According to Buck, what is the most puzzling about the behavior of adults?
Buck finds puzzling the gratuitous cruelty of the adult men who have captured and caged him as he wonders what they want of him: "He could not understand what it all meant."
Buck is baffled about why these strange adults keep him in a cage and mistreat him so cruelly by not feeding him and not giving him water. And, to add to his confusion and puzzlement, some men leave him unharmed, such as the salon-keeper who merely opens the door to check on him by the dim light of a candle.
Further, Buck's feeling of puzzlement and oppression overwhelms him with a nebulous sense of danger and of misfortune that could come at any time, because whenever he hears the shed door rattle and he hopes to see the Judge or his men, there appear only other strange adult men, adults who puzzlingly torment him for no apparent reason.
The Call of the Wild by Jack London is considered by literary critics to be this author's perfect work. For, its naturalistic theme certainly plays well in the setting of the prospecting Klondike of 1897 in which man and dog, both creatures of an indifferent universe, confront a brutal environment that tests their survival instincts and strength.

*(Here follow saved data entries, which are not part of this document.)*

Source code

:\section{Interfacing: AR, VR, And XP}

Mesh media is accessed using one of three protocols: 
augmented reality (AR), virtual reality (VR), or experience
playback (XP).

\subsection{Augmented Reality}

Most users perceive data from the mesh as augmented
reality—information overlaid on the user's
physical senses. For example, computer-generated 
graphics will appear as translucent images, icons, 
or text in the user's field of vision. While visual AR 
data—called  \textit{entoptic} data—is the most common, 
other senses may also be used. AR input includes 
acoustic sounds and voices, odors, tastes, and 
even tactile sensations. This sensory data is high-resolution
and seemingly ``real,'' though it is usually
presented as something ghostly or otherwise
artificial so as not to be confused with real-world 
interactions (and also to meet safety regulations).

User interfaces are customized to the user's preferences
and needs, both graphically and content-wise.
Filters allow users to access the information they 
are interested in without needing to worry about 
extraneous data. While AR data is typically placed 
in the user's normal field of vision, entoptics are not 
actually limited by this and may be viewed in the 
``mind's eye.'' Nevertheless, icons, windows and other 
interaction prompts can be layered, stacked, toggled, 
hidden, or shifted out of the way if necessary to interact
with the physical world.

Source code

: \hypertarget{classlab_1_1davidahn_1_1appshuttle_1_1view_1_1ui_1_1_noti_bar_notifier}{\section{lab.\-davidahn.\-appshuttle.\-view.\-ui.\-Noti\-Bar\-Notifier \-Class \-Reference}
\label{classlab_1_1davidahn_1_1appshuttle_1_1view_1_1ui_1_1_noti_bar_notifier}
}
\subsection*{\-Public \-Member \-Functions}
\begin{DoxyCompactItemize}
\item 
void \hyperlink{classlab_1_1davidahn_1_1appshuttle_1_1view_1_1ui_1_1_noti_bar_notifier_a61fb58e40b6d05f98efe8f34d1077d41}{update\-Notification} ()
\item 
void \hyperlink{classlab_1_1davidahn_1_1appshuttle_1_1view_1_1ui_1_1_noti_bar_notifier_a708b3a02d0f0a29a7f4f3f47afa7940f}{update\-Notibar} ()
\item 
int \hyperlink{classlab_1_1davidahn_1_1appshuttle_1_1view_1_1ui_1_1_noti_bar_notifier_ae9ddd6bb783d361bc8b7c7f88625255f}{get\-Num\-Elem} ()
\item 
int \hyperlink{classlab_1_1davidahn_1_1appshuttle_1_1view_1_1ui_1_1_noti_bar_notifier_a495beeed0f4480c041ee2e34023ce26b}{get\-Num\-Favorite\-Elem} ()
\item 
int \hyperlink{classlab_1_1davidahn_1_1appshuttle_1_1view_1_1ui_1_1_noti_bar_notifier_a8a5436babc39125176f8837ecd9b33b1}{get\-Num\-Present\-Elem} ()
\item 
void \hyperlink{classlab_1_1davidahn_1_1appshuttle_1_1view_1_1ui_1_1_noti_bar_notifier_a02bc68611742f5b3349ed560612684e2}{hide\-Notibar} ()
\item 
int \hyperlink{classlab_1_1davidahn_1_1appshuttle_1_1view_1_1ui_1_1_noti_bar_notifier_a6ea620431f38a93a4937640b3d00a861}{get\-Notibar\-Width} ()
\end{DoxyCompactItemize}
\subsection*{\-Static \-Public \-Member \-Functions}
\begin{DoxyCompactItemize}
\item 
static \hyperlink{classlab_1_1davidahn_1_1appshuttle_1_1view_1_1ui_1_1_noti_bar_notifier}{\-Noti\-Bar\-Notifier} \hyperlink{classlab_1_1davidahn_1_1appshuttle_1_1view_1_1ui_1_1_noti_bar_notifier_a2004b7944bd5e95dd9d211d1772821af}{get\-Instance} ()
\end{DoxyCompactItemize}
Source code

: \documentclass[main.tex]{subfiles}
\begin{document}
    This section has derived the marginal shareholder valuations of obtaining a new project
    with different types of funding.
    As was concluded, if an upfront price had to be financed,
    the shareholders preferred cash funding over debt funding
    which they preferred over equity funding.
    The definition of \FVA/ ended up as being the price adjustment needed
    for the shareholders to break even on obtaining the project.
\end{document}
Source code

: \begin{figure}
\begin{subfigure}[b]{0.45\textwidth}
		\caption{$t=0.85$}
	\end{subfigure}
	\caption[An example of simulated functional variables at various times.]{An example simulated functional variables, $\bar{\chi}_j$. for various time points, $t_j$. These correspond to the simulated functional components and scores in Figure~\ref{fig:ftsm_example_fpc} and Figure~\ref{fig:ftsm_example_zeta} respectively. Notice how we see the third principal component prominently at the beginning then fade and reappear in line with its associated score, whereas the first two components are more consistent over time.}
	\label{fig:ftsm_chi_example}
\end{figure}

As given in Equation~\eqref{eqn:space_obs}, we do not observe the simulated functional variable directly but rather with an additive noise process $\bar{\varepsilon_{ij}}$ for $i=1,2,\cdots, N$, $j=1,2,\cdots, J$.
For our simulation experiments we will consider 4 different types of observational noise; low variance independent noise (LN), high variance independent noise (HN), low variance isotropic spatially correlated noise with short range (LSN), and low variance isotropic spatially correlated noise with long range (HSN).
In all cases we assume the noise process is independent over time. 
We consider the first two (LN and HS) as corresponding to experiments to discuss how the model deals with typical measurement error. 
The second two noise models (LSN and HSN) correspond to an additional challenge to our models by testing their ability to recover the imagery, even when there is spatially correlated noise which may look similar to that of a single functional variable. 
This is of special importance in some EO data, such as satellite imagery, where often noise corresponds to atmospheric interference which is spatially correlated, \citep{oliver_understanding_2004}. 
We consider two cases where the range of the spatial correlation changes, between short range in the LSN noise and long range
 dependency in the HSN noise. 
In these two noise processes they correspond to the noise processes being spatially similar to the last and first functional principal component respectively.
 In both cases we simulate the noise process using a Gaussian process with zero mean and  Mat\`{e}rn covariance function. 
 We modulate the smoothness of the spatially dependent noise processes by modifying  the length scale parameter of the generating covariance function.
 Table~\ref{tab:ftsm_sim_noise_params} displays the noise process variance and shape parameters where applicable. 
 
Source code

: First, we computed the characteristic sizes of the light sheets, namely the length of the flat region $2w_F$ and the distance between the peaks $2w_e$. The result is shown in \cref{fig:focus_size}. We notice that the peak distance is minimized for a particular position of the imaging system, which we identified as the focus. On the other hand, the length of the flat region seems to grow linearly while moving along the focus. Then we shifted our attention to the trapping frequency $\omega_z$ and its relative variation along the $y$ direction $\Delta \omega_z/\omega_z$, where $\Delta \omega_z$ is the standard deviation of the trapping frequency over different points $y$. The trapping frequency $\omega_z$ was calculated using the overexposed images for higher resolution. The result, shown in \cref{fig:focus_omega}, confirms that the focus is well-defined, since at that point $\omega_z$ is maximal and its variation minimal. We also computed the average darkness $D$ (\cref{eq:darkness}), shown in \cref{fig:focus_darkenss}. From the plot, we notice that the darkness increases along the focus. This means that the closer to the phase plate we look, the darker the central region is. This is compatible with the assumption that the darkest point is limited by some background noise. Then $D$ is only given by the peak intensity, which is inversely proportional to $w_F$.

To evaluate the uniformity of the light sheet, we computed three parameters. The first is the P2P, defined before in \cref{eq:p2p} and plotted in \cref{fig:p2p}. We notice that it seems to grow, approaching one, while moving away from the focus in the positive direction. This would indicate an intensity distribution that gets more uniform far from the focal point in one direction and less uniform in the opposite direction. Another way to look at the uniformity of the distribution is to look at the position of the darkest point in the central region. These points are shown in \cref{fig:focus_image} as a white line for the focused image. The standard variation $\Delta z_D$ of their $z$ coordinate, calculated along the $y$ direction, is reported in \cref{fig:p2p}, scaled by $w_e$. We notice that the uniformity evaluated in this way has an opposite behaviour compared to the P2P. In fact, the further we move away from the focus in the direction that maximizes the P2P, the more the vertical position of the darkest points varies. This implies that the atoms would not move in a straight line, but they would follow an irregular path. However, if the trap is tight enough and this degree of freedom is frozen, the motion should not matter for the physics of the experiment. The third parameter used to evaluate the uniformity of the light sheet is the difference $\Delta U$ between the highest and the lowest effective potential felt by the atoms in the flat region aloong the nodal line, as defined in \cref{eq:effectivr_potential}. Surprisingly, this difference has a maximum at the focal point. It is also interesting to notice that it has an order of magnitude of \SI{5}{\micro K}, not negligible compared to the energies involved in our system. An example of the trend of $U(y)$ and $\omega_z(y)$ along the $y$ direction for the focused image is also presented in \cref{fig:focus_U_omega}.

In Chapter One, Buck receives a quick education about men and his relationship to them. In his life on the Judge's farm, he considers himself "king," not just over all the other dogs, but protector and companion of all the humans. He implicitly trusts the humans there, and feels that they respect him. When he is kidnapped and sold by the Judge's gardener, he is confused by his treatment and his situation; when he is choked to unconscious, thrown into a cage, and denied food and water, he "could not understand what it all meant," or what these "strange men" wanted with him. He rages against his captivity, biting one off his handlers, showing the "unbridled anger of a kidnapped king." What he cannot understand, "because he did not read the newspapers," is that the Klondike gold rush had created a great need for dogs, and he had been stolen to be sold as a sled dog. Buck is unaware of his economic value, but ultimately his theft and forced relocation to the north brings out his true nobility of spirit.